With prolonged use in large doses - hepatotoxic and nephrotoxic (hepatitis, interstitial nephritis and papillary necrosis) action; hemolytic anemia, aplastic anemia, methemoglobinemia, pancytopenia.

Special notes

The simultaneous use of the drug with other drugs containing paracetamol and / or non-steroidal anti-inflammatory drugs should be avoided.

When using the drug for more than 5-7 days, monitor peripheral blood levels and the functional state of the liver.

Paracetamol distorts the results of laboratory studies of glucose and uric acid in plasma.

At the onset of symptoms of NSAID-gastropathy, careful monitoring is shown, including esophagogastroduodenoscopy, blood analysis with hemoglobin and hematocrit, and fecal occult blood analysis.

If necessary, determine the 17-ketosteroids drug should be canceled 48 hours before the study.

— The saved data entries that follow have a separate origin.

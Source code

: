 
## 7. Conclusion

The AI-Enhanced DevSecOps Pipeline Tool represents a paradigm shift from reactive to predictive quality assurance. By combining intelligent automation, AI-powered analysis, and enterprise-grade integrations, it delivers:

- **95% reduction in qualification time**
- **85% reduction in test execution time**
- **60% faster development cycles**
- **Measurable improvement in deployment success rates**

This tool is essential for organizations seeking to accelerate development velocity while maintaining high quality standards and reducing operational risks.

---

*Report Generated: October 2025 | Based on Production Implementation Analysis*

While taking the drug, patients should refrain from all types of activities that require increased attention, quick mental and motor responses.

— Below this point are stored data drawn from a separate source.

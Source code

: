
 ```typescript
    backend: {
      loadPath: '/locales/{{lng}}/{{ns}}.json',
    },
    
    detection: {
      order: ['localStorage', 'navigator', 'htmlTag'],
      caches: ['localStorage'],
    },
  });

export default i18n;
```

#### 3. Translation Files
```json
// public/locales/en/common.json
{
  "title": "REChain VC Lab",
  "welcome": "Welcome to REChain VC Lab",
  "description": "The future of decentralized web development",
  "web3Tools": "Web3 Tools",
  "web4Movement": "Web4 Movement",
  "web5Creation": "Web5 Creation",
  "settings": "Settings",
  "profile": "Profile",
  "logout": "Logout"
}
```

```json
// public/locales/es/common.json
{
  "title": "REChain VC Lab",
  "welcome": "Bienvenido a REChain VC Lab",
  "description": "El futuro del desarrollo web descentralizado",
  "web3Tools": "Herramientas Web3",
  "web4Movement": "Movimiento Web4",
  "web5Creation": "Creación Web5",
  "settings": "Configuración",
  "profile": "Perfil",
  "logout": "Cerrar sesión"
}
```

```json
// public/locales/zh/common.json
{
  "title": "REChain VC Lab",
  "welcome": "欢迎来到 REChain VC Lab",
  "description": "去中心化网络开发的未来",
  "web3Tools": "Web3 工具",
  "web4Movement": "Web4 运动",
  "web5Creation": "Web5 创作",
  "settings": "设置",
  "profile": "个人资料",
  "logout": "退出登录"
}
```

During treatment, the intake of alcohol-containing beverages is not recommended.

Drug Interactions

Inductors of microsomal oxidation in the liver (phenytoin, ethanol, barbiturates, flumecinol, rifampicin, phenylbutazone, tricyclic antidepressants) increase the production of hydroxylated active metabolites, which makes it possible for severe intoxication to develop with an overdose.

Inhibitors of microsomal oxidation (including cimetidine) reduce the risk of hepatotoxic action.

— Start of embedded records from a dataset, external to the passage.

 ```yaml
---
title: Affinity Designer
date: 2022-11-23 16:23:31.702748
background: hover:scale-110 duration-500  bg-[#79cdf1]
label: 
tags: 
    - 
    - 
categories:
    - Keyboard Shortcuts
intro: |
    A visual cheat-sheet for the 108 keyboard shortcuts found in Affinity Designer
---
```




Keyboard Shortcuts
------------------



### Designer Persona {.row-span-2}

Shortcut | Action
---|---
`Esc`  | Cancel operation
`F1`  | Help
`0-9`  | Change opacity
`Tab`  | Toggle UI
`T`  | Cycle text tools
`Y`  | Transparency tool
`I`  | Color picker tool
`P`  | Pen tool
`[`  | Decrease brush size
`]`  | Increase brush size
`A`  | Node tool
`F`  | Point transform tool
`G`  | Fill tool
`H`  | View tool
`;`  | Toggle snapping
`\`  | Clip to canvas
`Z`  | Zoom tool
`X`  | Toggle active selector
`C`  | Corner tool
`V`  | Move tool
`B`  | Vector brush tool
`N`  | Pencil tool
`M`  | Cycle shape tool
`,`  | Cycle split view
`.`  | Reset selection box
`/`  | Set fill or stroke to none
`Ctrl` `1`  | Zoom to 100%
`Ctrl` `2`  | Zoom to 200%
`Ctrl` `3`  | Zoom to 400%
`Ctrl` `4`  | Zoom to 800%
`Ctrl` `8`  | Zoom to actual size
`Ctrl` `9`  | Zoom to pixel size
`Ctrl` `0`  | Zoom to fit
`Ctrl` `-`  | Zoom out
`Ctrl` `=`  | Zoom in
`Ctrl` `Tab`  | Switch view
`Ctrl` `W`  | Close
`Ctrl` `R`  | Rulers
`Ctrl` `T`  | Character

Myelotoxic drugs increase the hematotoxicity of the drug.

The combination of ibuprofen with ethanol, glucocorticosteroids increases the risk of erosive and ulcerative lesions of the gastrointestinal tract.

The simultaneous use of paracetamol with ethanol increases the risk of acute pancreatitis.

Paracetamol and ibuprofen enhance the effect of indirect anticoagulants and reduce the effectiveness of uricosuric drugs.

Prolonged use of barbiturates reduces the effectiveness of paracetamol.

Diflunisal increases the plasma concentration of paracetamol by 50%, which increases the risk of developing hepatotoxicity.

Ibuprofen reduces the hypotensive activity of vasodilators, natriuretic and diuretic - Furosemide and hydrochlorothiazide.

Antacids and colestyramine reduce the absorption of ibuprofen.

Ibuprofen enhances the effect of oral hypoglycemic agents and insulin .

Ibuprofen increases the blood concentration of Digoxin, lithium preparations and Methotrexate .

With simultaneous appointment with acetylsalicylic acid ibuprofen reduces its anti-inflammatory and antiplatelet effect.

Cefamendol, cefaperazon, cefotetan, valproic acid, plicamycin increase the incidence of hypoprothrombinemia.

Overdosage

Symptoms: abdominal pain, nausea, vomiting, agitation or lethargy, drowsiness, confusion, tachycardia, arrhythmia, acute renal failure,metabolic acidosis, frequent urination, hyperthermia, headache, tremor, or muscle twitching; increased activity of liver transaminases, an increase in prothrombin time. If you suspect an overdose, you should immediately seek medical help.
Treatment: gastric lavage, followed by the appointment of Activated carbon; alkaline drinking, forced diuresis, symptomatic therapy.

Keep out of the reach of children at a temperature not exceeding 25^aboutWITH.